Having ignored downward pressure in the east and a massive bale offering at the Western Wool Centre (WWC) the previous week, the Western Indicator succumbed last week and slipped 20 cents to 2157c a kilogram greasy.
That was more than double the drop by the benchmark Eastern Market Indicator, made up from the main South (Melbourne) Indicator down 11c and North (Sydney) Indicator down 5c.
Falls for the week by most individual micron price guides at the WWC were larger than for corresponding guides in Melbourne and significantly larger for all WWC guides than the much easier declines in Sydney.
This was despite the weekly offering at the WWC retreating from 11,507 bales the previous week to 8215 bales.
The 19 and 20 micron wools were particularly out of favour on Thursday after 21 micron was unloved on Wednesday.
As Australian Wool Exchange (AWEX) technical controller Andrew Rickwood pointed out in his regional market summaries, sellers attempted to resist downward pressure by sticking to their reserve prices.
As a result, almost 18 per cent of the WWC fleece offering was passed in on Thursday and more than 20pc failed to find a new home on Wednesday, Mr Rickwood said.
Melbourne and Sydney wool auctions last week exhibited classic two-speed market symptoms.
According to AWEX, good demand kept prices stable for small volumes of better specification wools but large volumes of lesser spec drought wool, bringing lower prices, dominated those markets.

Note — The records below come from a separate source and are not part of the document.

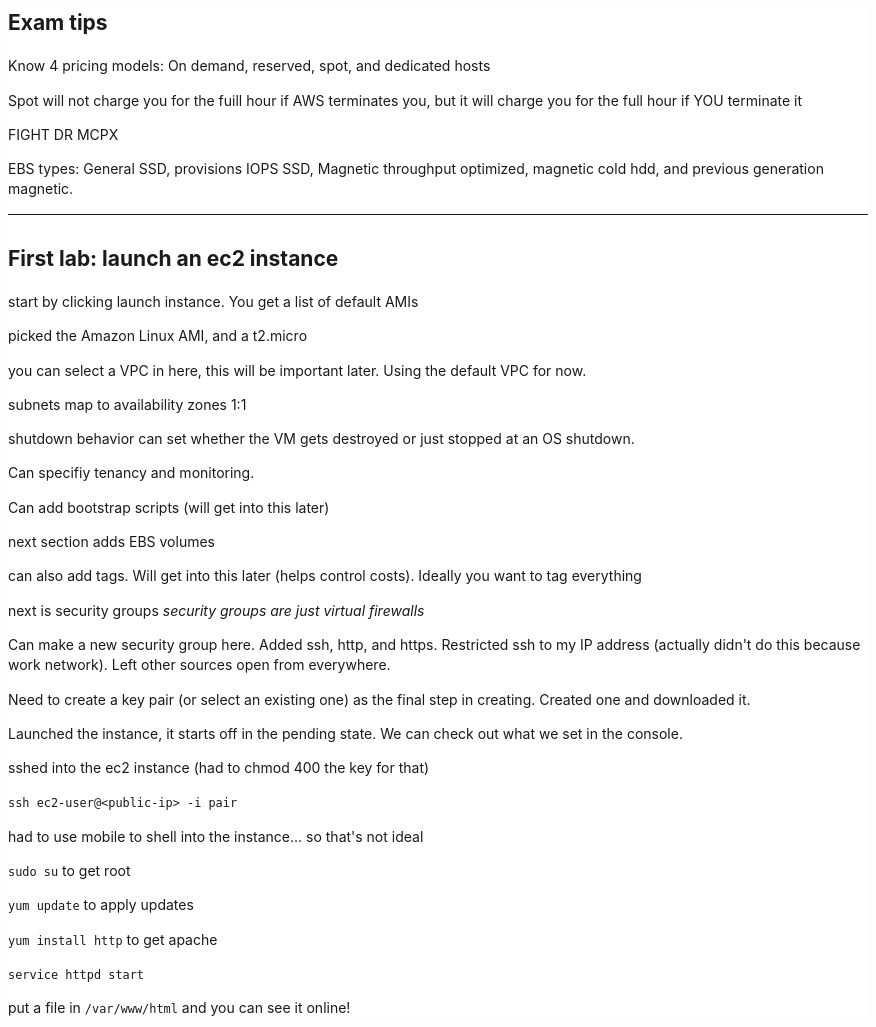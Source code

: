 ## Exam tips

Know 4 pricing models: On demand, reserved, spot, and dedicated hosts

Spot will not charge you for the fuill hour if AWS terminates you, but it will charge you for the full hour if YOU terminate it

FIGHT DR MCPX

EBS types: General SSD, provisions IOPS SSD, Magnetic throughput optimized, magnetic cold hdd, and previous generation magnetic.

------

## First lab: launch an ec2 instance

start by clicking launch instance. You get a list of default AMIs

picked the Amazon Linux AMI, and a t2.micro

you can select a VPC in here, this will be important later. Using the default VPC for now.

subnets map to availability zones 1:1

shutdown behavior can set whether the VM gets destroyed or just stopped at an OS shutdown.

Can specifiy tenancy and monitoring.

Can add bootstrap scripts (will get into this later)

next section adds EBS volumes

can also add tags. Will get into this later (helps control costs). Ideally you want to tag everything

next is security groups _security groups are just virtual firewalls_

Can make a new security group here. Added ssh, http, and https. Restricted ssh to my IP address (actually didn't do this because work network). Left other sources open from everywhere.

Need to create a key pair (or select an existing one) as the final step in creating. Created one and downloaded it.

Launched the instance, it starts off in the pending state. We can check out what we set in the console.

sshed into the ec2 instance (had to chmod 400 the key for that)

`ssh ec2-user@<public-ip> -i pair`

had to use mobile to shell into the instance... so that's not ideal

`sudo su` to get root

`yum update` to apply updates

`yum install http` to get apache

`service httpd start`

put a file in `/var/www/html` and you can see it online!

There has been plenty of lesser specification tender wools in WA too, but from a dry period last autumn and early winter, when many woolgrowers were hand feeding flocks, not from prolonged drought.
They were more prevalent after spring shearing, but the autumn-shorn wool coming through the WWC now is tending to be better specification.

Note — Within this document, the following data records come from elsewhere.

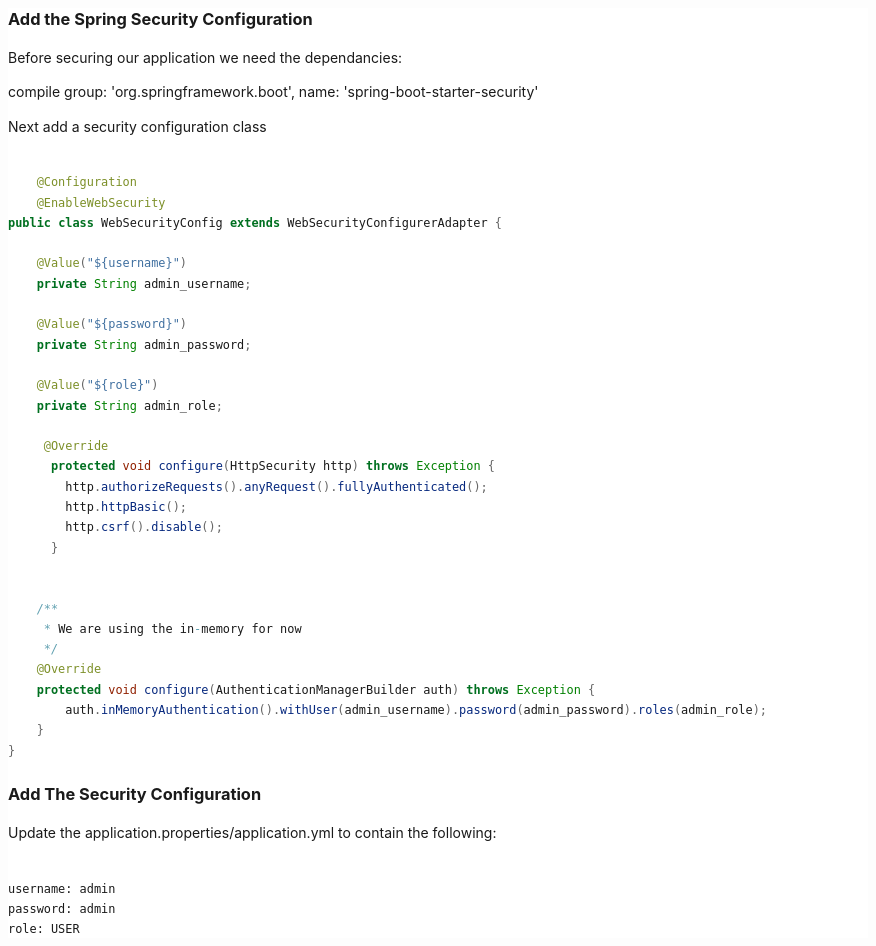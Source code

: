 ### Add the Spring Security Configuration

Before securing our application we need the dependancies:

compile group: 'org.springframework.boot', name: 'spring-boot-starter-security'

Next add a security configuration class

```java

	@Configuration
	@EnableWebSecurity
public class WebSecurityConfig extends WebSecurityConfigurerAdapter {

	@Value("${username}")
	private String admin_username;

	@Value("${password}")
	private String admin_password;

	@Value("${role}")
	private String admin_role;
	
	 @Override
	  protected void configure(HttpSecurity http) throws Exception {
	    http.authorizeRequests().anyRequest().fullyAuthenticated();
	    http.httpBasic();
	    http.csrf().disable();
	  }


	/**
	 * We are using the in-memory for now
	 */
	@Override
	protected void configure(AuthenticationManagerBuilder auth) throws Exception {
		auth.inMemoryAuthentication().withUser(admin_username).password(admin_password).roles(admin_role);
	}
}

```

### Add The Security Configuration

Update the application.properties/application.yml to contain the following:

```shell

username: admin
password: admin
role: USER

```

The high proportion of mid-break wools that bedevil eastern markets is not present at the WWC – any weakness along the wool staple stemming from the dry period last year has by now grown out to the tip, which is lost in processing anyway, so has no bearing on price.
It was a point made by Dyson Jones Wool Marketing Services’ State manager Peter Howie at the Make Smoking History Wagin Woolorama on Friday.
“The autumn wools coming through now look pretty good and they’re a slightly better cut (per sheep) than the earlier ones,” Mr Howie said.
Veteran broker, Scanlan family patriarch and Scanlan Wools managing director Peter Scanlan pointed to buyers’ fully-extended credit facilities as the reason behind last week’s WWC stumble.
“We had a bit of a correction last week but that was mainly due to cash flow (finance constraints on wool buyers),” Mr Scanlan said.
“We had two whopping big weeks and with the finance you need – one buyer (the previous week) spent $25 million – you can’t sustain that sort of expenditure without payment.
“The problem is we can’t ship wool fast enough for the price of the wool at the moment, so you are going to have these hiccups.”
Wool traders pay by electronic transfers after an auction or as soon as they’ve rechecked sample boxes if there is a query on specification, so they have to have sufficient money in their account for the transaction to go through and it leaves their account immediately, otherwise the wool store will not release the wool.
The trader then carries the cost of those transactions, plus earlier and subsequent wool transactions, until they have purchased sufficient wool to complete specific consignments, ship those consignments to clients in China and receive and deposit payment for them back into their account.
But Mr Scanlan was confident any impact finance constraints might have on the WWC market will be temporary.
“I was talking to (Australian Wool Innovation director and former chairman) Wal Merriman (at Woolorama) and he was saying that with the drought over east it will take at least three years for their sheep numbers to come back to where they are,” Mr Scanlan said.
“(Sheep) numbers aren’t going to increase, so the prices we are seeing (for wool) could be here for a very long time so everyone will have to get used to it.”